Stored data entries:
****************************************

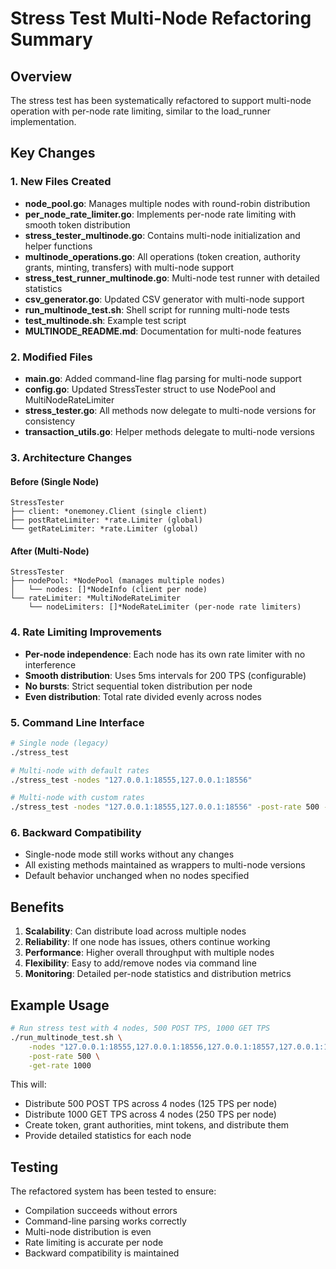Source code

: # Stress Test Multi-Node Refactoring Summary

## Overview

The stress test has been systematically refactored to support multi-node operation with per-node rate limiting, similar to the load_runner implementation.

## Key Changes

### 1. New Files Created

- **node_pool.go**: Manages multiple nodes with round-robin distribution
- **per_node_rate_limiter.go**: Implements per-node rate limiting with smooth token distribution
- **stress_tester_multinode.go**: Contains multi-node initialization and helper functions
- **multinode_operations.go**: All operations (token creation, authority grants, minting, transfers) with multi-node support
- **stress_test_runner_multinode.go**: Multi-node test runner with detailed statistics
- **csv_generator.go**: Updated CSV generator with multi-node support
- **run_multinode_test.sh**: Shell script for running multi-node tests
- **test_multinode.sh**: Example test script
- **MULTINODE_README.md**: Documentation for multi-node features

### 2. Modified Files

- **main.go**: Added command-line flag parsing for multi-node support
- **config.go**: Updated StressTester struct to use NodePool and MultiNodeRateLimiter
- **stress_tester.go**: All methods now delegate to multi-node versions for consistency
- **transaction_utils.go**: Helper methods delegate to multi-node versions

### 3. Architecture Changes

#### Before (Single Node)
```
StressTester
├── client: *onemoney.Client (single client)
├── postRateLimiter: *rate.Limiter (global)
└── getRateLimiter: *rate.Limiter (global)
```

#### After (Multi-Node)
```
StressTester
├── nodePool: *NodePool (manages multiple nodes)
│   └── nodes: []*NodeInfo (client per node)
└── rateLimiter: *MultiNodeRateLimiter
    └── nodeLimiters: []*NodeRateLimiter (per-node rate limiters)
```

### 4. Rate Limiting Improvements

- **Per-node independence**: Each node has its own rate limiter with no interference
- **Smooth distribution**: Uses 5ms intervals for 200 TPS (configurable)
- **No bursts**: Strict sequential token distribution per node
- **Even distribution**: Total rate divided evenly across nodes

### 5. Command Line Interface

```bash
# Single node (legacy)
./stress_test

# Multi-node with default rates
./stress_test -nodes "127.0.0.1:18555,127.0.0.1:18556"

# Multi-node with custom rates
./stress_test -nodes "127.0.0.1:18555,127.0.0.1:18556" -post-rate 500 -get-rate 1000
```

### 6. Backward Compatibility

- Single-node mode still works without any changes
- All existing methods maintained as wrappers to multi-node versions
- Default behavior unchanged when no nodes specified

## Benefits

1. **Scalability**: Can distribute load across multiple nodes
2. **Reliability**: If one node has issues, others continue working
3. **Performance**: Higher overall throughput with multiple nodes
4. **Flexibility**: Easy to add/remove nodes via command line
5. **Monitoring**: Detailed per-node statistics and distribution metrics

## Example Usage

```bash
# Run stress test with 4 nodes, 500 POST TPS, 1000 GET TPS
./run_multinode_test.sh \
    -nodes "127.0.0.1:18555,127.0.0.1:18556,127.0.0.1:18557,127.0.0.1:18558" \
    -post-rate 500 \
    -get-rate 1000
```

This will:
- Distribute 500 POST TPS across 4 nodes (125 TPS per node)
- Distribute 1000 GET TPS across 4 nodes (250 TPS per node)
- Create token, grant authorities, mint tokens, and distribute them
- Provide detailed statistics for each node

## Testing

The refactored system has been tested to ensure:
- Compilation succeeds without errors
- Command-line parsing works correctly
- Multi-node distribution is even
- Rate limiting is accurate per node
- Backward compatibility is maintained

****************************************

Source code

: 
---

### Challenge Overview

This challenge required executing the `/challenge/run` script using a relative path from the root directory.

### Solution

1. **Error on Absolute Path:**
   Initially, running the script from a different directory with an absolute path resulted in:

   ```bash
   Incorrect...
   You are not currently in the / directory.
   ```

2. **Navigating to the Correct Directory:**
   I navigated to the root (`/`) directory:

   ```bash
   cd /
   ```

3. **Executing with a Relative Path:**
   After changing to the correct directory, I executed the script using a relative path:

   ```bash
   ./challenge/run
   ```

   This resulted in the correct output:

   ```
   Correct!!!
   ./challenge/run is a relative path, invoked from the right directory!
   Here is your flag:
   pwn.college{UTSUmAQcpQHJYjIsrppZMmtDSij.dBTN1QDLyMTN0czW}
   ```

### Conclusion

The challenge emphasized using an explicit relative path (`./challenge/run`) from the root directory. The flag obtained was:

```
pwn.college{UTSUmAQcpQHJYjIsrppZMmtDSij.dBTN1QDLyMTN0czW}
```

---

****************************************

* Work to complete *
Search the records for the string "running" and report each line that has it.

* Output for this task *
- **run_multinode_test.sh**: Shell script for running multi-node tests
   Initially, running the script from a different directory with an absolute path resulted in:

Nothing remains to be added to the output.